Exercise description: Return the lines from the one containing "and decided application" to the end of the material, both end lines included, exactly and with nothing else.
------------------------
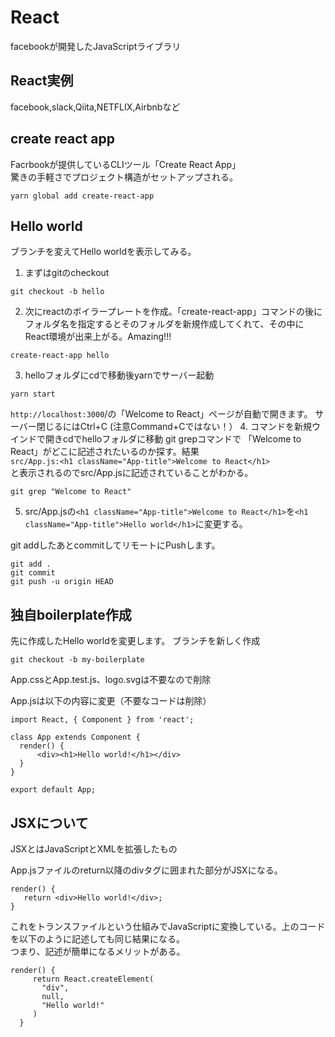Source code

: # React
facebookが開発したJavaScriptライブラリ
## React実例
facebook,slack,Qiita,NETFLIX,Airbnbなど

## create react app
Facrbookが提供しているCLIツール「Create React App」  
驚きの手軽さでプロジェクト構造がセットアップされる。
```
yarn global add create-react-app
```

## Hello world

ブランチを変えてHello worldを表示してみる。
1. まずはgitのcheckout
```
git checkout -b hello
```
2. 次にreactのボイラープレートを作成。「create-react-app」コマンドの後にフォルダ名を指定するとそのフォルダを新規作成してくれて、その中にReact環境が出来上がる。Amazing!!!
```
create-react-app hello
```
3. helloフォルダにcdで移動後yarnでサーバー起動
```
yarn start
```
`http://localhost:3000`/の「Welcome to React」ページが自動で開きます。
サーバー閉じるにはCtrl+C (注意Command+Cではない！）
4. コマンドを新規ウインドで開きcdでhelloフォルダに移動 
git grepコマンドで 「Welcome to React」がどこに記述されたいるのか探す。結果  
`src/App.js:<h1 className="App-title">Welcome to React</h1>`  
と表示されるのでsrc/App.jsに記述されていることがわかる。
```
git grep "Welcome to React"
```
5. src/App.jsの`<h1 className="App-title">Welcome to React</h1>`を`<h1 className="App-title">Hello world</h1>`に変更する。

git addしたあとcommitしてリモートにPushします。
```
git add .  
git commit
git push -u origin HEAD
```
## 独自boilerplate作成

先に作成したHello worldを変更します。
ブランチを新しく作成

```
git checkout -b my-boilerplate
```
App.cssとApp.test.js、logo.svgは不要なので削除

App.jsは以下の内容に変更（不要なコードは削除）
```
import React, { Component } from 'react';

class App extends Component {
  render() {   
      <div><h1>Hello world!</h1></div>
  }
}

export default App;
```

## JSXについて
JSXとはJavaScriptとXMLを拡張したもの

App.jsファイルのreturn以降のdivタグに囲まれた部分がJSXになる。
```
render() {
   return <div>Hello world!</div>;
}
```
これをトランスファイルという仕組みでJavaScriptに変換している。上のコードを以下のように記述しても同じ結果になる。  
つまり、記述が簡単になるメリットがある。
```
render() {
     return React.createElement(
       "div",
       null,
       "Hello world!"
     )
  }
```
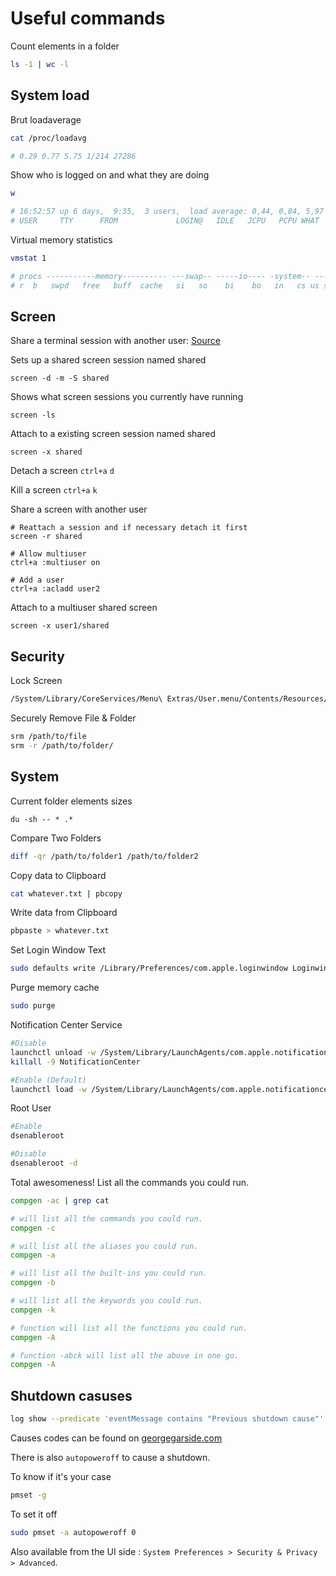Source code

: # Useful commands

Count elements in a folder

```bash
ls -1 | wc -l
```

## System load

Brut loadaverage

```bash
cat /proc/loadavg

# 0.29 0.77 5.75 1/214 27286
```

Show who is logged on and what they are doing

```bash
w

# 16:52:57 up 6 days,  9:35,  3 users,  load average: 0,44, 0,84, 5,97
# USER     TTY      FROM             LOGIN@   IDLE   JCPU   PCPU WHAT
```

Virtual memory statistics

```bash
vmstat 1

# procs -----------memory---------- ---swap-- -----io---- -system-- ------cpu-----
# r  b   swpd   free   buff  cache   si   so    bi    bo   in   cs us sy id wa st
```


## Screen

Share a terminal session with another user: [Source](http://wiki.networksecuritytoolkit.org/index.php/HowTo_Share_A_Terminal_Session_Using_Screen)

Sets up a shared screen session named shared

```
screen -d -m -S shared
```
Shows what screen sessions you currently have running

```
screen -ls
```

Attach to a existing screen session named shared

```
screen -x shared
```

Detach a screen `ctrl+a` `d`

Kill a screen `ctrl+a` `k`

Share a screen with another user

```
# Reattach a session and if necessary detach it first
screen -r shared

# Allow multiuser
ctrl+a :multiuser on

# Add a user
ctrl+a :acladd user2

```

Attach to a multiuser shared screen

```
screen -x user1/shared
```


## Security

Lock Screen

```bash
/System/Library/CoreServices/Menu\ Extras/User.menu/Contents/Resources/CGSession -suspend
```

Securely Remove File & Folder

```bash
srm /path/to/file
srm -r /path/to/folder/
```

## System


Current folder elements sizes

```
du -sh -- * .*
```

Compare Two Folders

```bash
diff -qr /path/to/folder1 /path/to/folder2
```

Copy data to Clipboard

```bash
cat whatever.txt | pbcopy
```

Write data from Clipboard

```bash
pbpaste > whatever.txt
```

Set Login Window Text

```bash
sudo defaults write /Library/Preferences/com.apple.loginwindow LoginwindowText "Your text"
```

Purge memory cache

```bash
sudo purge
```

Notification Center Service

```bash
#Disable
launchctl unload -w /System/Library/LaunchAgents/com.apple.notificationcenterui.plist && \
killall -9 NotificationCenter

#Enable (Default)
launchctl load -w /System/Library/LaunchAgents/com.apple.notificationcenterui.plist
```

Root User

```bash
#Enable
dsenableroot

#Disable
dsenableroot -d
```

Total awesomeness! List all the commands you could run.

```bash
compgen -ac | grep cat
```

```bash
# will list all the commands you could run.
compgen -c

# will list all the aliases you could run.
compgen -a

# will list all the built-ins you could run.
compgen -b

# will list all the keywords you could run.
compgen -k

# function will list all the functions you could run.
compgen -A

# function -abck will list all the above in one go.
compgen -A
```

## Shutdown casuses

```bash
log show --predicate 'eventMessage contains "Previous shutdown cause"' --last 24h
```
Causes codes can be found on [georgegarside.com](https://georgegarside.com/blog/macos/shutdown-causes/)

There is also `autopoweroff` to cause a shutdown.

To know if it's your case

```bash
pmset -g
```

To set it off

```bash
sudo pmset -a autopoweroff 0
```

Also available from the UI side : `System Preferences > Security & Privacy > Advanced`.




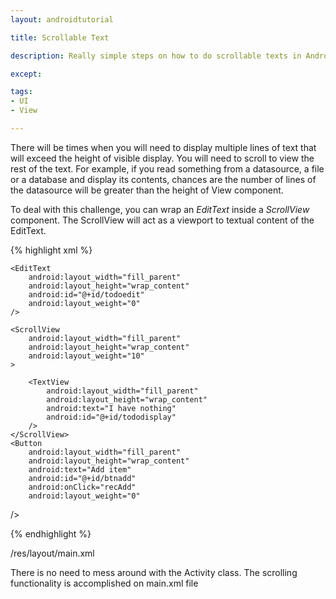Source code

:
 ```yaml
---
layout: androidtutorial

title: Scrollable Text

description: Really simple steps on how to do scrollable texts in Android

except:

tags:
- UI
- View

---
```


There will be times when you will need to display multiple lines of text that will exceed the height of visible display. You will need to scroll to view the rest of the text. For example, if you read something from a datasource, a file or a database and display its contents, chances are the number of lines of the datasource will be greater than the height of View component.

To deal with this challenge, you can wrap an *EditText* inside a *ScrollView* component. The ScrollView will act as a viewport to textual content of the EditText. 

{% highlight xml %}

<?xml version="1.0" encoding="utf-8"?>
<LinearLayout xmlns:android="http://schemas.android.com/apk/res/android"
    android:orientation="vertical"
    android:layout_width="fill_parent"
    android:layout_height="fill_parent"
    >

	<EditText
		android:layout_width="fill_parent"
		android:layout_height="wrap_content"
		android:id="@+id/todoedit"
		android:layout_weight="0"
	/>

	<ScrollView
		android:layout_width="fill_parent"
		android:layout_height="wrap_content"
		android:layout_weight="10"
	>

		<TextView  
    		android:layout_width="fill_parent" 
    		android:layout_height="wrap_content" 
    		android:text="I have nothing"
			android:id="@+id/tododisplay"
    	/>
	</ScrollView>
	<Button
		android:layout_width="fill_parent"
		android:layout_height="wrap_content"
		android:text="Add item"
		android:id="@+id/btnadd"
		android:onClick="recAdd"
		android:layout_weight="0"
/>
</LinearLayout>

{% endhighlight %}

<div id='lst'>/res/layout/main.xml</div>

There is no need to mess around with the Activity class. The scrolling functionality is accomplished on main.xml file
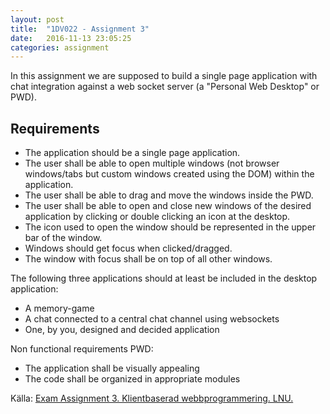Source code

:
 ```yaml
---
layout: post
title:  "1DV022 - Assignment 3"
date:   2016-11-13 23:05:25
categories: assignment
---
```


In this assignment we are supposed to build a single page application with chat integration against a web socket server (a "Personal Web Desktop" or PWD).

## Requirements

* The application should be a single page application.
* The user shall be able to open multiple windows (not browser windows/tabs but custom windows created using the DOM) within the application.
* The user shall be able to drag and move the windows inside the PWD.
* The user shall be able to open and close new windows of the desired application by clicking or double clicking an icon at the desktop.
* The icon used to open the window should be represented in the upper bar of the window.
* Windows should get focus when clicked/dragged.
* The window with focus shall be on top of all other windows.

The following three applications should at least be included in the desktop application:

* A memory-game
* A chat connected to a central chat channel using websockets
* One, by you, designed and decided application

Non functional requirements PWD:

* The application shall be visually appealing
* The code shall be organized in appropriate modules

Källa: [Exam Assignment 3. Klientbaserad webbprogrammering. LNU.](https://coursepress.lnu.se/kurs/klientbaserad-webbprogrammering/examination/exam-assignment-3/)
------------------------
Exercise solution:
* One, by you, designed and decided application

Non functional requirements PWD:

* The application shall be visually appealing
* The code shall be organized in appropriate modules

Källa: [Exam Assignment 3. Klientbaserad webbprogrammering. LNU.](https://coursepress.lnu.se/kurs/klientbaserad-webbprogrammering/examination/exam-assignment-3/)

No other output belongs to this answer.